Catherine Rausch (SBV): Die Betroffenen müssen lernen, ihre Sehbehinderung und die dadurch entstehenden Bedürfnisse zu erklären. Was heisst die Sehbehinderung für den Alltag, was brauchen sie an Hilfe und Tools am Arbeitsplatz? Das Infoset des SZBLIND hilft den Mitarbeitenden ihr Umfeld zu sensibilisieren. So schätzen Vorgesetzte und Teams viel besser ein, wie sie die Person unterstützen und gleichzeitig eine falsche Rücksichtnahme verhindern können. Ein
weiteres Angebot, das die Kommunikation der Sehbehinderung stützt, ist das Bewerbungstraining des SBV. Die Teilnehmenden tauschen sich in einer Gruppe darüber aus, was es heisst, die Sehbehinderung bei der Stellensuche zu kommunizieren und wie man das am geschicktesten
tut.

Valérie Scholl (ABA): Die Sensibilisierung ist ein integraler Bestandteil unseres Angebots. Zur Bewusstseinsbildung finden wir das Infoset «Gut
im Job» sehr nützlich. Zunächst für die Person selbst, um sich ihrer Situation bewusst zu werden und als Inspirationsquelle für mögliche Strategien, mit der Sehbehinderung am Arbeitsplatz umzugehen. In einem zweiten Schritt ermöglicht dieses Instrument die Vorbereitung der Sensibilisierung der Arbeitskolleginnen und -kollegen durch die betroffene Person. Wir setzen das Infoset als Sensibilisierungsinstrument ein und ergänzen es durch andere Inputs.

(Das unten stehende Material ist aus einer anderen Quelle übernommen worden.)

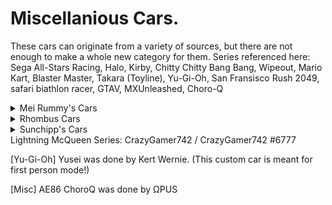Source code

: # Miscellanious Cars.
These cars can originate from a variety of sources, but there are not enough to make a whole new category for them.
Series referenced here: Sega All-Stars Racing, Halo, Kirby, Chitty Chitty Bang Bang, Wipeout, Mario Kart, Blaster Master, Takara (Toyline), Yu-Gi-Oh,
San Fransisco Rush 2049, safari biathlon racer, GTAV, MXUnleashed, Choro-Q

<details>
  <summary>Mei Rummy's Cars</summary>
  
  * [Misc] Speedstar
 </details>
<details>
  <summary>Rhombus Cars</summary>
  
  * [Halo] Savannah
  * [Halo] Pillar Of Autumn
</details>
<details>
  <summary>Sunchipp's Cars</summary>
  
  * carby
  * chitty_chitty_bang_bang
  * feisa
  * mk_darby
  * mk_lair
  * mk_sunchipp
  * sophia iii (Updated Custom Jets V2)
  * sophia zero (updated New Boost Jet effects)
  * metal attacker (Updated Custom Jets V2)
  * Gaia-SOPHIA (Updated Custom Jets V2)
  * Gaia-SOPHIA SV (Updated Custom Jets V2)
  * speed_star
  * sunchipp_s_metarod
  * takara_buggy
  * Rocket ZX
  * Maxon
  * Magnum
  * The Liberator (Works Best In Monster Truck Mode)
  * Vigilante
  * Scramjet (Fixed BoostJet Position)
  * Lil' Brat
  * Sophia J-7 (Updated Custom Jets V2)
  * Sophia III (Blaster Master Zero) (Updated Custom Jets V2)
  * Sophia III Destroyer Mode (Updated Custom Jets V2)
  * Sophia III DLC Version (Repaintable) (Updated Custom Jets V2)
  * Invem Sophia (Updated Custom Jets V2)
</details>
Lightning McQueen Series: CrazyGamer742 / CrazyGamer742 #6777

[Yu-Gi-Oh] Yusei was done by Kert Wernie. (This custom car is meant for first person mode!)

[Misc] AE86 ChoroQ was done by ΩPUS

tactuel: Wir haben über die vielen entstandenen Angebote seitens des Sehbehindertenwesens gesprochen. Wie steht es mit der Transparenz des
Angebots?

Catherine Rausch (SBV): Es gibt durch die Stärkung der Dienst-leistungen zur beruflichen Integration eine gewisse Konkurrenz an Angeboten. In der SAMS Studie war klar gefordert worden, dass es einen besseren Überblick geben solle über alle Angebote. Das ist leider auch heute noch nicht der Fall, eher im Gegenteil. Für die Betroffenen hat die Zunahme der Angebote aber auf jeden Fall einen klaren Nutzen, da die einzelnen Anbieter gefordert sind, eine hohe Qualität zu bieten, um ihre Klienten zu erreichen.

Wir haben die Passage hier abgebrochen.